▶ [EXERCISE REQUIREMENTS]: Of the material below, only the lines from the line containing "is done in the CLI." down to the line containing "we need to provide parameter" belong in the answer, written out exactly.

** Opening DATA LISTING block **

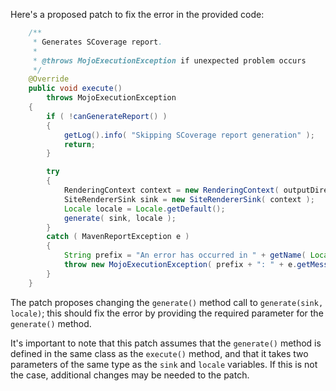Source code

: Here's a proposed patch to fix the error in the provided code:
```java
    /**
     * Generates SCoverage report.
     * 
     * @throws MojoExecutionException if unexpected problem occurs
     */
    @Override
    public void execute()
        throws MojoExecutionException
    {
        if ( !canGenerateReport() )
        {
            getLog().info( "Skipping SCoverage report generation" );
            return;
        }

        try
        {
            RenderingContext context = new RenderingContext( outputDirectory, getOutputName() + ".html" );
            SiteRendererSink sink = new SiteRendererSink( context );
            Locale locale = Locale.getDefault();
            generate( sink, locale );
        }
        catch ( MavenReportException e )
        {
            String prefix = "An error has occurred in " + getName( Locale.ENGLISH ) + " report generation";
            throw new MojoExecutionException( prefix + ": " + e.getMessage(), e );
        }
    }
```
The patch proposes changing the `generate()` method call to `generate(sink, locale)`; this should fix the error by providing the required parameter for the `generate()` method.

It's important to note that this patch assumes that the `generate()` method is defined in the same class as the `execute()` method, and that it takes two parameters of the same type as the `sink` and `locale` variables. If this is not the case, additional changes may be needed to the patch.
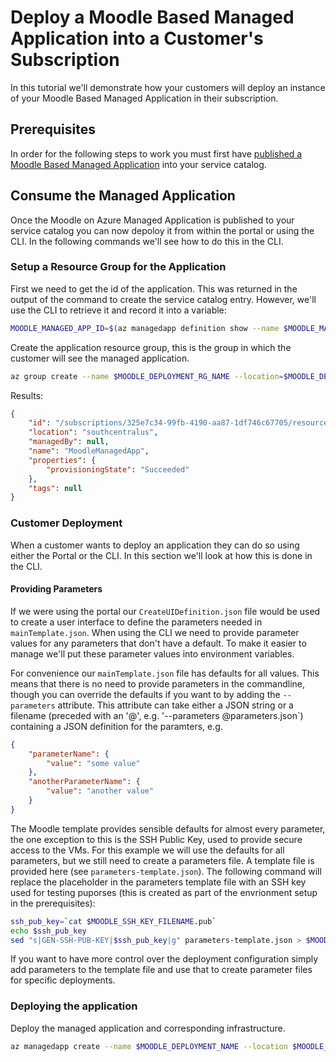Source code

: # Deploy a Moodle Based Managed Application into a Customer's Subscription

In this tutorial we'll demonstrate how your customers will deploy an
instance of your Moodle Based Managed Application in their
subscription.

## Prerequisites

In order for the following steps to work you must first have
[published a Moodle Based Managed Application](PublishMoodleManagedApplication.md)
into your service catalog.

## Consume the Managed Application

Once the Moodle on Azure Managed Application is published to your
service catalog you can now depoloy it from within the portal or using
the CLI. In the following commands we'll see how to do this in the CLI.

### Setup a Resource Group for the Application

First we need to get the id of the application. This was returned in
the output of the command to create the service catalog entry.
However, we'll use the CLI to retrieve it and record it into a
variable:

``` bash
MOODLE_MANAGED_APP_ID=$(az managedapp definition show --name $MOODLE_MANAGED_APP_NAME --resource-group $MOODLE_SERVICE_CATALOG_RG_NAME --query id --output tsv)
```

Create the application resource group, this is the group in which the
customer will see the managed application.

``` bash
az group create --name $MOODLE_DEPLOYMENT_RG_NAME --location=$MOODLE_DEPLOYMENT_LOCATION
```

Results:

``` json
{
    "id": "/subscriptions/325e7c34-99fb-4190-aa87-1df746c67705/resourceGroups/MoodleManagedApp",
    "location": "southcentralus",
    "managedBy": null,
    "name": "MoodleManagedApp",
    "properties": {
        "provisioningState": "Succeeded"
    },
    "tags": null
}
```

### Customer Deployment

When a customer wants to deploy an application they can do so using
either the Portal or the CLI. In this section we'll look at how this
is done in the CLI.

#### Providing Parameters

If we were using the portal our `CreateUIDefinition.json` file would
be used to create a user interface to define the parameters needed in
`mainTemplate.json`. When using the CLI we need to provide parameter
values for any parameters that don't have a default. To make it easier
to manage we'll put these parameter values into environment variables.

For convenience our `mainTemplate.json` file has defaults for all
values. This means that there is no need to provide parameters in the
commandline, though you can override the defaults if you want to by
adding the `--parameters` attribute. This attribute can take either
a JSON string or a filename (preceded with an '@', e.g. '--parameters @parameters.json`) containing a JSON
definition for the paramters, e.g.

``` json
{
    "parameterName": {
        "value": "some value"
    },
    "anotherParameterName": {
        "value": "another value"
    }
}
```

The Moodle template provides sensible defaults for almost every
parameter, the one exception to this is the SSH Public Key, used to
provide secure access to the VMs. For this example we will use the
defaults for all parameters, but we still need to create a parameters
file. A template file is provided here (see
`parameters-template.json`). The following command will replace the
placeholder in the parameters template file with an SSH key used for
testing puporses (this is created as part of the envrionment setup in
the prerequisites):

``` bash
ssh_pub_key=`cat $MOODLE_SSH_KEY_FILENAME.pub`
echo $ssh_pub_key
sed "s|GEN-SSH-PUB-KEY|$ssh_pub_key|g" parameters-template.json > $MOODLE_MANAGED_APP_WORKSPACE/$MOODLE_DEPLOYMENT_NAME/parameters.json
```

If you want to have more control over the deployment configuration
simply add parameters to the template file and use that to create
parameter files for specific deployments.

### Deploying the application

Deploy the managed application and corresponding infrastructure.

``` bash
az managedapp create --name $MOODLE_DEPLOYMENT_NAME --location $MOODLE_DEPLOYMENT_LOCATION --kind ServiceCatalog --resource-group $MOODLE_DEPLOYMENT_RG_NAME --managedapp-definition-id $MOODLE_MANAGED_APP_ID --managed-rg-id $MOODLE_MANAGED_RG_ID --parameters @$MOODLE_MANAGED_APP_WORKSPACE/$MOODLE_DEPLOYMENT_NAME/parameters.json
```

** Closing DATA LISTING block **

▶ [SOLUTION]:
is done in the CLI.

#### Providing Parameters

If we were using the portal our `CreateUIDefinition.json` file would
be used to create a user interface to define the parameters needed in
`mainTemplate.json`. When using the CLI we need to provide parameter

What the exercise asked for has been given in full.